= Description of the task =
Select all lines in the records that include "technique".

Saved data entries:
--------------------------------

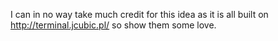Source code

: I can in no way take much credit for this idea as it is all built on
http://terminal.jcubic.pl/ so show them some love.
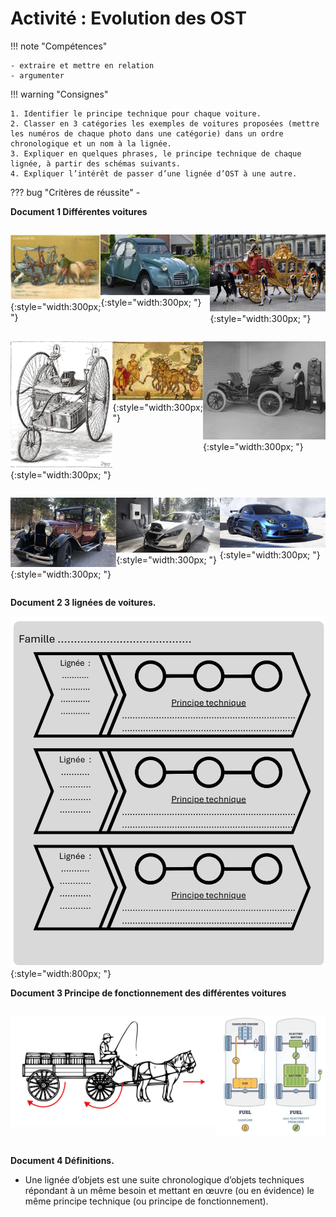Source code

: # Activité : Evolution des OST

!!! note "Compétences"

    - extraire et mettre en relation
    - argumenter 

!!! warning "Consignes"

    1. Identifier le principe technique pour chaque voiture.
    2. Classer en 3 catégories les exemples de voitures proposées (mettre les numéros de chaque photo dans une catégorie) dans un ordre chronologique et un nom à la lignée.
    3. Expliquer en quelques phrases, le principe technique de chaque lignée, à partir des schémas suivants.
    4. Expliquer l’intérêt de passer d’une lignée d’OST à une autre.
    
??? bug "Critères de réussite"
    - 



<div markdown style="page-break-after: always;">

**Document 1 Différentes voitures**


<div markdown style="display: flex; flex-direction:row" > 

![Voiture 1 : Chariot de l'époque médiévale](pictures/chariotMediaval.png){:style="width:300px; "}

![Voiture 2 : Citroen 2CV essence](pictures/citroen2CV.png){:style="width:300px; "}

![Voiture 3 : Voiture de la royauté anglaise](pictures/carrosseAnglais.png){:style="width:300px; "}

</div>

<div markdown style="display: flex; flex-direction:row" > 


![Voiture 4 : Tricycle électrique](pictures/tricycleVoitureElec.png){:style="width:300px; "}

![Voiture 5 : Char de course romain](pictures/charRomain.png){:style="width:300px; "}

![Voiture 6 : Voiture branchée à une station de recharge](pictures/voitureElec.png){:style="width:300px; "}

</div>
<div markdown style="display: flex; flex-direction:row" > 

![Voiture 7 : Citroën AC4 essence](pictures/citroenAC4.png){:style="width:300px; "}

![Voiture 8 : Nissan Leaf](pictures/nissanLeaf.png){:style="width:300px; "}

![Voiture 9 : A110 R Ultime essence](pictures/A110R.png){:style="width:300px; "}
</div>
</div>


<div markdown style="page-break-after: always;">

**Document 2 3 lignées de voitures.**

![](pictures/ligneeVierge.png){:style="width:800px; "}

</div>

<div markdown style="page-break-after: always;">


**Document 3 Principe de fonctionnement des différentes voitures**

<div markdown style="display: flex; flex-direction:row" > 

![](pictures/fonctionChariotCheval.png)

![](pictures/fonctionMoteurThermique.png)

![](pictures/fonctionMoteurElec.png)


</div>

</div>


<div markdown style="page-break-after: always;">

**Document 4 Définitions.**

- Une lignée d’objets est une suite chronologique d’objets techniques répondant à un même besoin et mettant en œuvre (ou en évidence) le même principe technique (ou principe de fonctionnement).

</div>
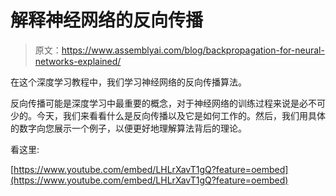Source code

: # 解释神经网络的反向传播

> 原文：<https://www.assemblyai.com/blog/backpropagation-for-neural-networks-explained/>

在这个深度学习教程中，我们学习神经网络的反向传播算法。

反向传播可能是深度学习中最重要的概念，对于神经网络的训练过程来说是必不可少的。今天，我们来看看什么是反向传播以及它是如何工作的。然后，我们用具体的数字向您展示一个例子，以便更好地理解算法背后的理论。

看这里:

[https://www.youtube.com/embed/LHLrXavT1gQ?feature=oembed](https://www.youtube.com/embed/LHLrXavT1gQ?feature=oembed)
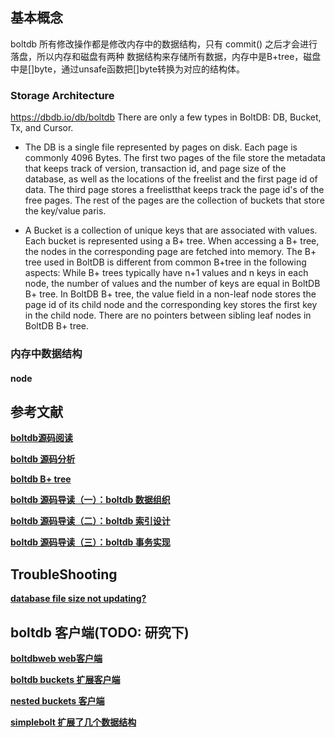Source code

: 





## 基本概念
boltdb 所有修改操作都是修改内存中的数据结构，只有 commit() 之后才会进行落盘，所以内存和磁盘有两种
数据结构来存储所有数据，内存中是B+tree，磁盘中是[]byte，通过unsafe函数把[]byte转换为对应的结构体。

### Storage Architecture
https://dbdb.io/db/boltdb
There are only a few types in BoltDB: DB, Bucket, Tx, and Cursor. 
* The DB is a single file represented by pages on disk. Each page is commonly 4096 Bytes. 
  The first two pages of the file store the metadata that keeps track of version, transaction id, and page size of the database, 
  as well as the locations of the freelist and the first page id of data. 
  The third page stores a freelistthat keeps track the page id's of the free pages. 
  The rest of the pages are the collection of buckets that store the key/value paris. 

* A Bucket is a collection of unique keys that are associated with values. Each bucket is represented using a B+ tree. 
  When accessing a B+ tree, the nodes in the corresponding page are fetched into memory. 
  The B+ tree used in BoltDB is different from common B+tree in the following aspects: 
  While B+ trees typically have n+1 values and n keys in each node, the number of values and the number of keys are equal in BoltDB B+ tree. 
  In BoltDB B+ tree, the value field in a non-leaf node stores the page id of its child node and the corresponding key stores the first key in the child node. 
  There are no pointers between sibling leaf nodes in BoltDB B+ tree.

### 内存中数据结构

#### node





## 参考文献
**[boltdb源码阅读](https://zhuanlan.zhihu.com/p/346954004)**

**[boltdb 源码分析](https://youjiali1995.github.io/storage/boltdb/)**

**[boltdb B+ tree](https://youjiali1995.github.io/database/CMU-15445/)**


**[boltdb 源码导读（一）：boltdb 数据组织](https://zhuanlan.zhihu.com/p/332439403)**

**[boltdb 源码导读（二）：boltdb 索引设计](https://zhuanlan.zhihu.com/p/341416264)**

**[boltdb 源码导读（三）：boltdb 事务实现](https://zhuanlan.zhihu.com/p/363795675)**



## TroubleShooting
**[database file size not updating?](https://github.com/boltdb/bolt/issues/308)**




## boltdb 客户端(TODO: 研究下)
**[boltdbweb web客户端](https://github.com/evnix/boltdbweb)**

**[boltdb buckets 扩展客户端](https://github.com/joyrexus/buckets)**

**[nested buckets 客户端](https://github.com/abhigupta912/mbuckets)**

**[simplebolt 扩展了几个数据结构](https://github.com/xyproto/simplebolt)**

--------------------------------

= Reply to the exercise =
    1. Identifier le principe technique pour chaque voiture.
    3. Expliquer en quelques phrases, le principe technique de chaque lignée, à partir des schémas suivants.
- Une lignée d’objets est une suite chronologique d’objets techniques répondant à un même besoin et mettant en œuvre (ou en évidence) le même principe technique (ou principe de fonctionnement).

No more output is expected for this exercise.